Your assignment: Could you print the stretch of lines below from the one with "Source code" through the one with "is chosen to", exactly as they stand and without any pictures?

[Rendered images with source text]
*****

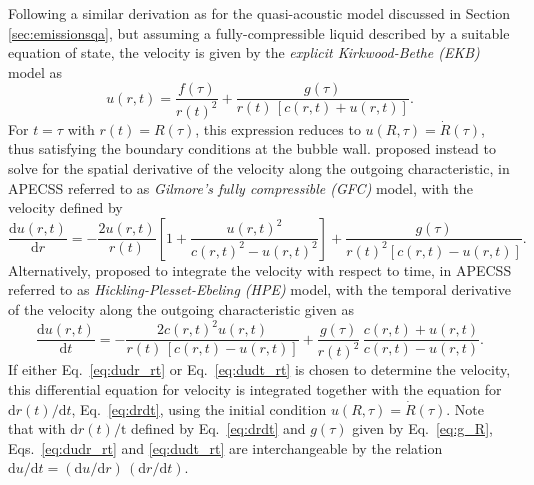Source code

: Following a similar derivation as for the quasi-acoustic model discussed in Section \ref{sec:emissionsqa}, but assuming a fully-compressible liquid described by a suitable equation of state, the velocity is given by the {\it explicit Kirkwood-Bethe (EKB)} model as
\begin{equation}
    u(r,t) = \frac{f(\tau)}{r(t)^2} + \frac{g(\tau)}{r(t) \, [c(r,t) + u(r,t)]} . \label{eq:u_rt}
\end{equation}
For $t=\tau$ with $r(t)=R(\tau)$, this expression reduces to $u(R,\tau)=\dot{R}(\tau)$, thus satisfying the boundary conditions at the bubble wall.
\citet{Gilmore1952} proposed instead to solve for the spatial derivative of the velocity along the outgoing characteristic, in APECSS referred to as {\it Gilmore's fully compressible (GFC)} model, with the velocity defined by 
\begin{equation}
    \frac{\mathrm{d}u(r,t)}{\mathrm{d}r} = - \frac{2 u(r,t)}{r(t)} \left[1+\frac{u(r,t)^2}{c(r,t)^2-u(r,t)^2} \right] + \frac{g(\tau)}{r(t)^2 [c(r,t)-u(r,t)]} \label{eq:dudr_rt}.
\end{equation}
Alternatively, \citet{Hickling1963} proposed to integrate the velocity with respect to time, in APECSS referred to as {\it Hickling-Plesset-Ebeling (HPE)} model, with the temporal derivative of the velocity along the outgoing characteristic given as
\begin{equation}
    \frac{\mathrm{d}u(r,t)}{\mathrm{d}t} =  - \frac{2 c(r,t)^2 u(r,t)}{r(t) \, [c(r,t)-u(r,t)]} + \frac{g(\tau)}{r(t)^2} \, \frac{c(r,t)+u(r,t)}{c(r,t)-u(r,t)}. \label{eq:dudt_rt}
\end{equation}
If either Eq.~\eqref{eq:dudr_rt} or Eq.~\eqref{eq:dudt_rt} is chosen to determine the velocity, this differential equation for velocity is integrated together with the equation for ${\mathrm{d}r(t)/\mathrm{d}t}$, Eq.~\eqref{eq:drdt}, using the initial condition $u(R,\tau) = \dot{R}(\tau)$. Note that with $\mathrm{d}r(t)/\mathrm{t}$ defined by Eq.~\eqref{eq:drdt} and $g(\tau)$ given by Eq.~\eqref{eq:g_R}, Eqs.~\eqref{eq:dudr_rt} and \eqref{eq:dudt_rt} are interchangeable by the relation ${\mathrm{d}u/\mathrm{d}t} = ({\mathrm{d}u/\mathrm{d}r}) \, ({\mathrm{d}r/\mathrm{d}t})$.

*****

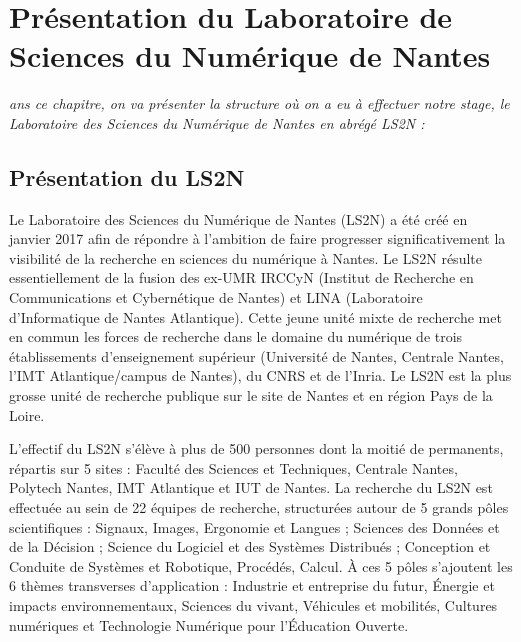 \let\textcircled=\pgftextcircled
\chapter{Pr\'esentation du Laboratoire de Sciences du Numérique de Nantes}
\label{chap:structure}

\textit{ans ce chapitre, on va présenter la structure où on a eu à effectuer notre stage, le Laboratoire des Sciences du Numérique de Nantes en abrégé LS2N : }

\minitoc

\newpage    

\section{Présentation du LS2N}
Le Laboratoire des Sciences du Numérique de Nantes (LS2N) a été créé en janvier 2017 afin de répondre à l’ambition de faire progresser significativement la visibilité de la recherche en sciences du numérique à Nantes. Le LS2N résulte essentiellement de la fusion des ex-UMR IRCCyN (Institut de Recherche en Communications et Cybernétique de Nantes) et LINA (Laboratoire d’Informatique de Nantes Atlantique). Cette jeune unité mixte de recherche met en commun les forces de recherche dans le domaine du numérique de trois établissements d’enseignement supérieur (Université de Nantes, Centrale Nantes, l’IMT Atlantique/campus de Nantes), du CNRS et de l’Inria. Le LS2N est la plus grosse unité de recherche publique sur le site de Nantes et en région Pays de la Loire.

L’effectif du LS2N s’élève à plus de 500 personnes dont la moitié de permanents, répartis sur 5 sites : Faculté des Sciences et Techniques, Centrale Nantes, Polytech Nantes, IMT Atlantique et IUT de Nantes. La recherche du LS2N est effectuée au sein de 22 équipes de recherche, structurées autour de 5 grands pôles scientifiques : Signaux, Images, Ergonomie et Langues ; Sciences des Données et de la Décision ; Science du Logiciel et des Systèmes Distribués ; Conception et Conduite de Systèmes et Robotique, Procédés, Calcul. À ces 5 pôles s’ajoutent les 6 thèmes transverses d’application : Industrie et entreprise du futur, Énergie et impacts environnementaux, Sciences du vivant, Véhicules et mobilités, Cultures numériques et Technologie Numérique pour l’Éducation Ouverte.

*****

Task output:
Source code

: Following a similar derivation as for the quasi-acoustic model discussed in Section \ref{sec:emissionsqa}, but assuming a fully-compressible liquid described by a suitable equation of state, the velocity is given by the {\it explicit Kirkwood-Bethe (EKB)} model as
\begin{equation}
    u(r,t) = \frac{f(\tau)}{r(t)^2} + \frac{g(\tau)}{r(t) \, [c(r,t) + u(r,t)]} . \label{eq:u_rt}
\end{equation}
For $t=\tau$ with $r(t)=R(\tau)$, this expression reduces to $u(R,\tau)=\dot{R}(\tau)$, thus satisfying the boundary conditions at the bubble wall.
\citet{Gilmore1952} proposed instead to solve for the spatial derivative of the velocity along the outgoing characteristic, in APECSS referred to as {\it Gilmore's fully compressible (GFC)} model, with the velocity defined by 
\begin{equation}
    \frac{\mathrm{d}u(r,t)}{\mathrm{d}r} = - \frac{2 u(r,t)}{r(t)} \left[1+\frac{u(r,t)^2}{c(r,t)^2-u(r,t)^2} \right] + \frac{g(\tau)}{r(t)^2 [c(r,t)-u(r,t)]} \label{eq:dudr_rt}.
\end{equation}
Alternatively, \citet{Hickling1963} proposed to integrate the velocity with respect to time, in APECSS referred to as {\it Hickling-Plesset-Ebeling (HPE)} model, with the temporal derivative of the velocity along the outgoing characteristic given as
\begin{equation}
    \frac{\mathrm{d}u(r,t)}{\mathrm{d}t} =  - \frac{2 c(r,t)^2 u(r,t)}{r(t) \, [c(r,t)-u(r,t)]} + \frac{g(\tau)}{r(t)^2} \, \frac{c(r,t)+u(r,t)}{c(r,t)-u(r,t)}. \label{eq:dudt_rt}
\end{equation}
If either Eq.~\eqref{eq:dudr_rt} or Eq.~\eqref{eq:dudt_rt} is chosen to determine the velocity, this differential equation for velocity is integrated together with the equation for ${\mathrm{d}r(t)/\mathrm{d}t}$, Eq.~\eqref{eq:drdt}, using the initial condition $u(R,\tau) = \dot{R}(\tau)$. Note that with $\mathrm{d}r(t)/\mathrm{t}$ defined by Eq.~\eqref{eq:drdt} and $g(\tau)$ given by Eq.~\eqref{eq:g_R}, Eqs.~\eqref{eq:dudr_rt} and \eqref{eq:dudt_rt} are interchangeable by the relation ${\mathrm{d}u/\mathrm{d}t} = ({\mathrm{d}u/\mathrm{d}r}) \, ({\mathrm{d}r/\mathrm{d}t})$.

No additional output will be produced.